NY Times examines CT scans and evidenced-based medicine

The front page of the New York Times Sunday morning had a don’t miss article on the financial incentives behind using CT scans to look for heart disease. Medicare’s decided in March to begin paying for the test despite no evidence that it saves lives (see this GoozNews post). The lobbying campaign by a newly created physicians guild that invests in CT scanning clinics is discussed in the last few paragraphs of the story. That campaign was aided by "entrepreneurial guidelines" touting the procedure, discussed in this GoozNews post.

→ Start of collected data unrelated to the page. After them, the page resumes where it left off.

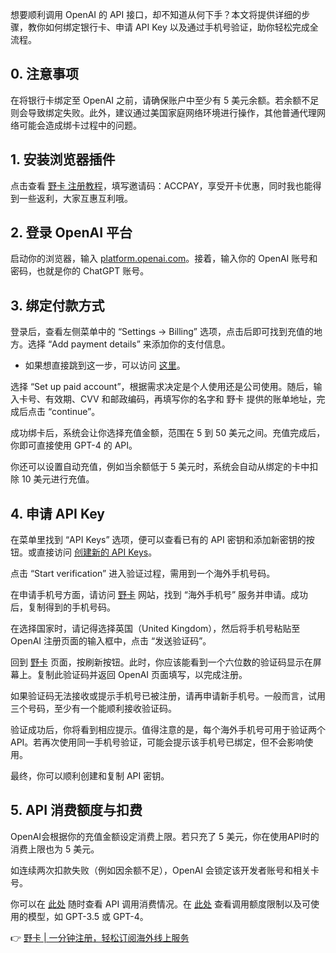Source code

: 想要顺利调用 OpenAI 的 API 接口，却不知道从何下手？本文将提供详细的步骤，教你如何绑定银行卡、申请 API Key 以及通过手机号验证，助你轻松完成全流程。

## 0. 注意事项

在将银行卡绑定至 OpenAI 之前，请确保账户中至少有 5 美元余额。若余额不足则会导致绑定失败。此外，建议通过美国家庭网络环境进行操作，其他普通代理网络可能会造成绑卡过程中的问题。

## 1. 安装浏览器插件

点击查看 [野卡 注册教程](https://bit.ly/bewildcard)，填写邀请码：ACCPAY，享受开卡优惠，同时我也能得到一些返利，大家互惠互利哦。

## 2. 登录 OpenAI 平台

启动你的浏览器，输入 [platform.openai.com](https://platform.openai.com)。接着，输入你的 OpenAI 账号和密码，也就是你的 ChatGPT 账号。

## 3. 绑定付款方式

登录后，查看左侧菜单中的 “Settings -> Billing” 选项，点击后即可找到充值的地方。选择 “Add payment details” 来添加你的支付信息。

- 如果想直接跳到这一步，可以访问 [这里](https://platform.openai.com/account/billing/overview)。

选择 “Set up paid account”，根据需求决定是个人使用还是公司使用。随后，输入卡号、有效期、CVV 和邮政编码，再填写你的名字和 野卡 提供的账单地址，完成后点击 “continue”。

成功绑卡后，系统会让你选择充值金额，范围在 5 到 50 美元之间。充值完成后，你即可直接使用 GPT-4 的 API。

你还可以设置自动充值，例如当余额低于 5 美元时，系统会自动从绑定的卡中扣除 10 美元进行充值。

## 4. 申请 API Key

在菜单里找到 “API Keys” 选项，便可以查看已有的 API 密钥和添加新密钥的按钮。或直接访问 [创建新的 API Keys](https://platform.openai.com/api-keys)。

点击 “Start verification” 进入验证过程，需用到一个海外手机号码。

在申请手机号方面，请访问 [野卡](https://bit.ly/bewildcard) 网站，找到 “海外手机号” 服务并申请。成功后，复制得到的手机号码。

在选择国家时，请记得选择英国（United Kingdom），然后将手机号粘贴至 OpenAI 注册页面的输入框中，点击 “发送验证码”。

回到 [野卡](https://bit.ly/bewildcard) 页面，按刷新按钮。此时，你应该能看到一个六位数的验证码显示在屏幕上。复制此验证码并返回 OpenAI 页面填写，以完成注册。

如果验证码无法接收或提示手机号已被注册，请再申请新手机号。一般而言，试用三个号码，至少有一个能顺利接收验证码。

验证成功后，你将看到相应提示。值得注意的是，每个海外手机号可用于验证两个 API。若再次使用同一手机号验证，可能会提示该手机号已绑定，但不会影响使用。

最终，你可以顺利创建和复制 API 密钥。

## 5. API 消费额度与扣费

OpenAI会根据你的充值金额设定消费上限。若只充了 5 美元，你在使用API时的消费上限也为 5 美元。

如连续两次扣款失败（例如因余额不足），OpenAI 会锁定该开发者账号和相关卡号。

你可以在 [此处](https://platform.openai.com/usage) 随时查看 API 调用消费情况。在 [此处](https://platform.openai.com/account/limits) 查看调用额度限制以及可使用的模型，如 GPT-3.5 或 GPT-4。

👉 [野卡 | 一分钟注册，轻松订阅海外线上服务](https://bit.ly/bewildcard)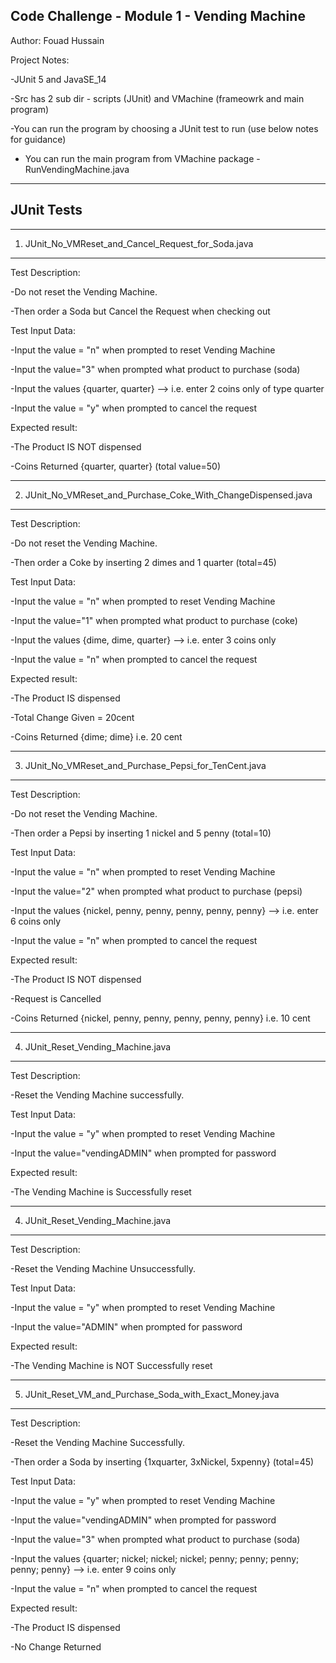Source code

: Code Challenge - Module 1 - Vending Machine
-----------------------------------------------------------------------------------
Author: Fouad Hussain

Project Notes: 

-JUnit 5 and JavaSE_14

-Src has 2 sub dir - scripts (JUnit) and VMachine (frameowrk and main program)

-You can run the program by choosing a JUnit test to run (use below notes for guidance)

- You can run the main program from VMachine package - RunVendingMachine.java

------------------------------------------------------------------------------------
JUnit Tests
------------------------------------------------------------------------------------

----------------------------------------------------
1. JUnit_No_VMReset_and_Cancel_Request_for_Soda.java
----------------------------------------------------
Test Description: 

-Do not reset the Vending Machine. 

-Then order a Soda but Cancel the Request when checking out

Test Input Data:

-Input the value = "n" when prompted to reset Vending Machine

-Input the value="3" when prompted what product to purchase (soda)

-Input the values {quarter, quarter} --> i.e. enter 2 coins only of type quarter

-Input the value = "y" when prompted to cancel the request

Expected result:

-The Product IS NOT dispensed

-Coins Returned {quarter, quarter} (total value=50)


----------------------------------------------------
2. JUnit_No_VMReset_and_Purchase_Coke_With_ChangeDispensed.java
----------------------------------------------------
Test Description: 

-Do not reset the Vending Machine. 

-Then order a Coke by inserting 2 dimes and 1 quarter (total=45)

Test Input Data:

-Input the value = "n" when prompted to reset Vending Machine

-Input the value="1" when prompted what product to purchase (coke)

-Input the values {dime, dime, quarter} --> i.e. enter 3 coins only

-Input the value = "n" when prompted to cancel the request

Expected result:

-The Product IS dispensed

-Total Change Given = 20cent

-Coins Returned {dime; dime} i.e. 20 cent




----------------------------------------------------
3. JUnit_No_VMReset_and_Purchase_Pepsi_for_TenCent.java
----------------------------------------------------
Test Description: 

-Do not reset the Vending Machine. 

-Then order a Pepsi by inserting 1 nickel and 5 penny (total=10)

Test Input Data:

-Input the value = "n" when prompted to reset Vending Machine

-Input the value="2" when prompted what product to purchase (pepsi)

-Input the values {nickel, penny, penny, penny, penny, penny} --> i.e. enter 6 coins only

-Input the value = "n" when prompted to cancel the request

Expected result:

-The Product IS NOT dispensed

-Request is Cancelled

-Coins Returned {nickel, penny, penny, penny, penny, penny} i.e. 10 cent

----------------------------------------------------
4. JUnit_Reset_Vending_Machine.java
----------------------------------------------------
Test Description: 

-Reset the Vending Machine successfully. 

Test Input Data:

-Input the value = "y" when prompted to reset Vending Machine

-Input the value="vendingADMIN" when prompted for password

Expected result:

-The Vending Machine is Successfully reset

----------------------------------------------------
4. JUnit_Reset_Vending_Machine.java
----------------------------------------------------
Test Description: 

-Reset the Vending Machine Unsuccessfully. 

Test Input Data:

-Input the value = "y" when prompted to reset Vending Machine

-Input the value="ADMIN" when prompted for password

Expected result:

-The Vending Machine is NOT Successfully reset

----------------------------------------------------
5. JUnit_Reset_VM_and_Purchase_Soda_with_Exact_Money.java
----------------------------------------------------
Test Description: 

-Reset the Vending Machine Successfully. 

-Then order a Soda by inserting {1xquarter, 3xNickel, 5xpenny} (total=45)

Test Input Data:

-Input the value = "y" when prompted to reset Vending Machine

-Input the value="vendingADMIN" when prompted for password

-Input the value="3" when prompted what product to purchase (soda)

-Input the values {quarter; nickel; nickel; nickel; penny; penny; penny; penny; penny} --> i.e. enter 9 coins only

-Input the value = "n" when prompted to cancel the request

Expected result:

-The Product IS dispensed

-No Change Returned
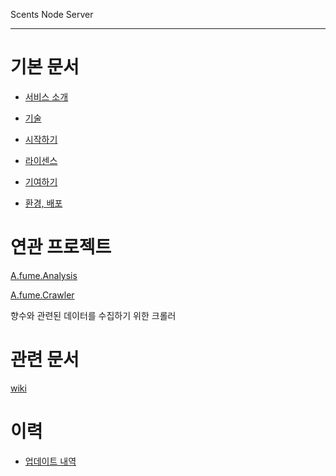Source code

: Scents Node Server

---

# 기본 문서

-   [서비스 소개](./docs/about_service.md)

-   [기술](./docs/tech.md)

-   [시작하기](./docs/getting_started.md)

-   [라이센스](./LICENSE)

-   [기여하기](./docs/contribution.md)

-   [환경, 배포](./docs/environments.md)

# 연관 프로젝트

[A.fume.Analysis](https://github.com/Scents-Note/A.fume.Analysis)

[A.fume.Crawler](https://github.com/Scents-Note/A.fume.Crawler)

향수와 관련된 데이터를 수집하기 위한 크롤러

# 관련 문서

[wiki](https://github.com/A-fume/A.fume.Server/wiki)

# 이력

-   [업데이트 내역](./docs/history.md)
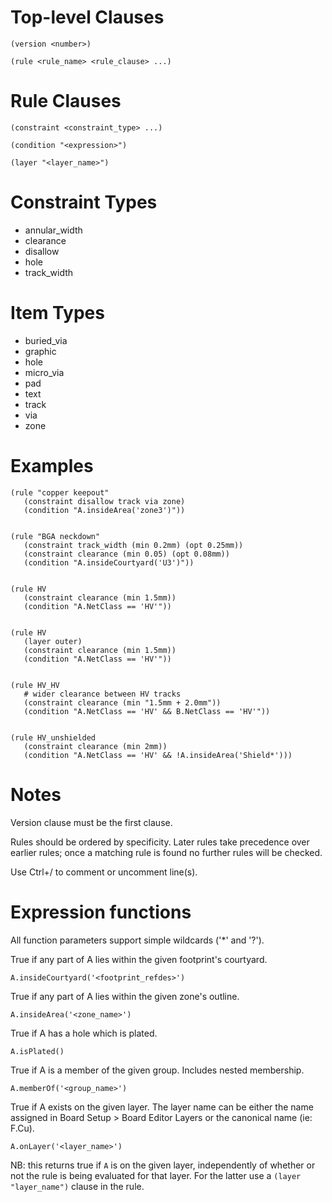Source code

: # Top-level Clauses

    (version <number>)

    (rule <rule_name> <rule_clause> ...)


# Rule Clauses

    (constraint <constraint_type> ...)

    (condition "<expression>")

    (layer "<layer_name>")


# Constraint Types

 * annular_width
 * clearance
 * disallow
 * hole
 * track_width


# Item Types

 * buried_via
 * graphic
 * hole
 * micro_via
 * pad
 * text
 * track
 * via
 * zone


# Examples

    (rule "copper keepout"
       (constraint disallow track via zone)
       (condition "A.insideArea('zone3')"))


    (rule "BGA neckdown"
       (constraint track_width (min 0.2mm) (opt 0.25mm))
       (constraint clearance (min 0.05) (opt 0.08mm))
       (condition "A.insideCourtyard('U3')"))


    (rule HV
       (constraint clearance (min 1.5mm))
       (condition "A.NetClass == 'HV'"))


    (rule HV
       (layer outer)
       (constraint clearance (min 1.5mm))
       (condition "A.NetClass == 'HV'"))


    (rule HV_HV
       # wider clearance between HV tracks
       (constraint clearance (min "1.5mm + 2.0mm"))
       (condition "A.NetClass == 'HV' && B.NetClass == 'HV'"))


    (rule HV_unshielded
       (constraint clearance (min 2mm))
       (condition "A.NetClass == 'HV' && !A.insideArea('Shield*')))


# Notes

Version clause must be the first clause.

Rules should be ordered by specificity.  Later rules take
precedence over earlier rules; once a matching rule is found
no further rules will be checked.

Use Ctrl+/ to comment or uncomment line(s).



# Expression functions

All function parameters support simple wildcards ('*' and '?').

True if any part of A lies within the given footprint's courtyard.

    A.insideCourtyard('<footprint_refdes>')


True if any part of A lies within the given zone's outline.

    A.insideArea('<zone_name>')


True if A has a hole which is plated.

    A.isPlated()


True if A is a member of the given group. Includes nested membership.

    A.memberOf('<group_name>')


True if A exists on the given layer.  The layer name can be
either the name assigned in Board Setup > Board Editor Layers or
the canonical name (ie: F.Cu).

    A.onLayer('<layer_name>')

NB: this returns true if `A` is on the given layer, independently
of whether or not the rule is being evaluated for that layer.
For the latter use a `(layer "layer_name")` clause in the rule.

Here are the two key quotes from the story:

"It’s incumbent on the community to dispense with the need for evidence-based medicine." –Dr. Harvey Hecht, Manhattan cardiologist and CT scan advocate

"There are a lot of technologies, services and treatments that have not been unequivocally shown to improve health outcomes in a definitive manner."–Dr. Barry Straube, chief medical officer, Medicare

Alas, the article does not clearly describe the option that Straube and the Center for Medicare and Medicaid Services rejected in agreeing to pay for the scans. During Mark McClellan’s tenure at the agency, he instituted a "coverage with evidence development" program. That in-between option would require physicians using heart CT scans to send in results and monitor their patients over time, sending that follow-up data into the agency, too. This would create a database that could be analyzed to see if CT scans for heart disease and subsequent follow-up care actually reduced the incidence of heart disease mortality.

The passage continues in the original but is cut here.